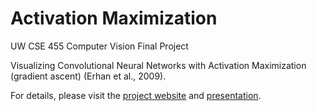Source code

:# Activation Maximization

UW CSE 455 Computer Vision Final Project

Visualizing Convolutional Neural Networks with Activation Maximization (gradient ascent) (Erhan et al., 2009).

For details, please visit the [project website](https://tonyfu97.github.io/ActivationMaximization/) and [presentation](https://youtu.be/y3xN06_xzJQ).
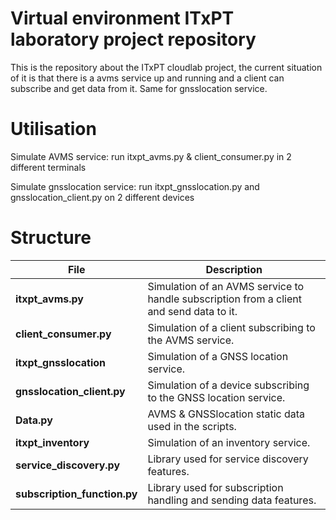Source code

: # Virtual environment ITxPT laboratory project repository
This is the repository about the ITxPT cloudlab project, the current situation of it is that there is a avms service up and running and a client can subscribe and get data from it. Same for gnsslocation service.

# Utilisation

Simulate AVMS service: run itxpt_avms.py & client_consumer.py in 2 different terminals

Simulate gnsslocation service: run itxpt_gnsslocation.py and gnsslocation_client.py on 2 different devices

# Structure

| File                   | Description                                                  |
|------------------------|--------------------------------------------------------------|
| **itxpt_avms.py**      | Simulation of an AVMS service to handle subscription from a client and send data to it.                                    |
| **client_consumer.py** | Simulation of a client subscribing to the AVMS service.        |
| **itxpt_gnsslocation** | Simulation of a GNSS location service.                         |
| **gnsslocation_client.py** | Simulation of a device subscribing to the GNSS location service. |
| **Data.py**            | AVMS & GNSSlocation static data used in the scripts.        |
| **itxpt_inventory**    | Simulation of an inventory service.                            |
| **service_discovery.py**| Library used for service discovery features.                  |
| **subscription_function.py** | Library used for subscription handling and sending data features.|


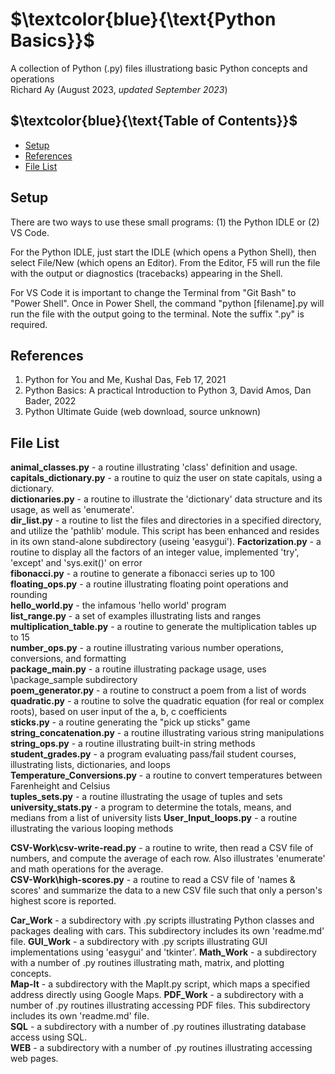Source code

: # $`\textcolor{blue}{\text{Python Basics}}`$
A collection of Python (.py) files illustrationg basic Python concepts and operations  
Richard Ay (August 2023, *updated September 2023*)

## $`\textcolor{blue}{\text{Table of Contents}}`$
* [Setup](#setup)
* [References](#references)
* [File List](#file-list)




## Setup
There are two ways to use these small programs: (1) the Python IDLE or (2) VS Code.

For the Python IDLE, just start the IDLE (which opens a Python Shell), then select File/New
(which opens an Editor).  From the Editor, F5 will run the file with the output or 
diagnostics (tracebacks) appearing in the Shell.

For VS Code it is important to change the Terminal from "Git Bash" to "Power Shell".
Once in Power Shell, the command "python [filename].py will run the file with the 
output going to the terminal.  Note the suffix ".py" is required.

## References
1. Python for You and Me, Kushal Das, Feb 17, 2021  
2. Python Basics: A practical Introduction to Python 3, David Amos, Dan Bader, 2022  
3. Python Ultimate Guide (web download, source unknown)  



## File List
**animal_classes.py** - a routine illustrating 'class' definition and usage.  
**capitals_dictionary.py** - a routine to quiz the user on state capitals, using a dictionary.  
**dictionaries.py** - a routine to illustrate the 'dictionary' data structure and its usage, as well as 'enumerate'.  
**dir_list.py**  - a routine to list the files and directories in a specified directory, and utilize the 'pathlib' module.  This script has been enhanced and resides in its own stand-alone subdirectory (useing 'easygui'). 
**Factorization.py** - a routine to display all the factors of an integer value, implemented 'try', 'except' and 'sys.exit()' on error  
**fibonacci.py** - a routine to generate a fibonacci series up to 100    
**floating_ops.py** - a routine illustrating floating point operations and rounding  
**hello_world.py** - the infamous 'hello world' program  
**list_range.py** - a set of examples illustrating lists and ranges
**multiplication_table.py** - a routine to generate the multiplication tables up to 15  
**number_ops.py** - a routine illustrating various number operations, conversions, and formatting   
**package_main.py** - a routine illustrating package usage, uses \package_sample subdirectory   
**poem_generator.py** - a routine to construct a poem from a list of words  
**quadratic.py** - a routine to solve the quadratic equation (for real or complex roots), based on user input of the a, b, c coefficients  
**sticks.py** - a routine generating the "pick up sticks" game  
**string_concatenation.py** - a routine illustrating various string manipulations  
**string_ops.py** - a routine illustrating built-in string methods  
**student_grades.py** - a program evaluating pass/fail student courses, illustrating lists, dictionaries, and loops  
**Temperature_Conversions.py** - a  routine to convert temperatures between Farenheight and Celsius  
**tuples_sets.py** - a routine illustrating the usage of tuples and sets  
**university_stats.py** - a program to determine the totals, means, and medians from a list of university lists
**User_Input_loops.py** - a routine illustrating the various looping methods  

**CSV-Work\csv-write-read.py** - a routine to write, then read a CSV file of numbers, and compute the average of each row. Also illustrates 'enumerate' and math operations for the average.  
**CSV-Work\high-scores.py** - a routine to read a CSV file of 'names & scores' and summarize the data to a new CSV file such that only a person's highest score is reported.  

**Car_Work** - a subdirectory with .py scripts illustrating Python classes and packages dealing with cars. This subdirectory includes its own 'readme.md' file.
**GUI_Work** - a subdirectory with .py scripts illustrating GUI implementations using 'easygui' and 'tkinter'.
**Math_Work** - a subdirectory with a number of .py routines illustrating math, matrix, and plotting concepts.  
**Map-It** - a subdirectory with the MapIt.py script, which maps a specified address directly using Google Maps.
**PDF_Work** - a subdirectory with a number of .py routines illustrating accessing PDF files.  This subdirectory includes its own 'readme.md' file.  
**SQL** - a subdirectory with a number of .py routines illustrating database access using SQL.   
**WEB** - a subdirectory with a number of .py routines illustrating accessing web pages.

---

### What is expected
Word for word, restate the lines of the listing above starting at the line with "1. Python for" and ending at the line with "subdirectory (useing 'easygui').", and nothing outside them.

### Problem solution
1. Python for You and Me, Kushal Das, Feb 17, 2021  
2. Python Basics: A practical Introduction to Python 3, David Amos, Dan Bader, 2022  
3. Python Ultimate Guide (web download, source unknown)  



## File List
**animal_classes.py** - a routine illustrating 'class' definition and usage.  
**capitals_dictionary.py** - a routine to quiz the user on state capitals, using a dictionary.  
**dictionaries.py** - a routine to illustrate the 'dictionary' data structure and its usage, as well as 'enumerate'.  
**dir_list.py**  - a routine to list the files and directories in a specified directory, and utilize the 'pathlib' module.  This script has been enhanced and resides in its own stand-alone subdirectory (useing 'easygui'). 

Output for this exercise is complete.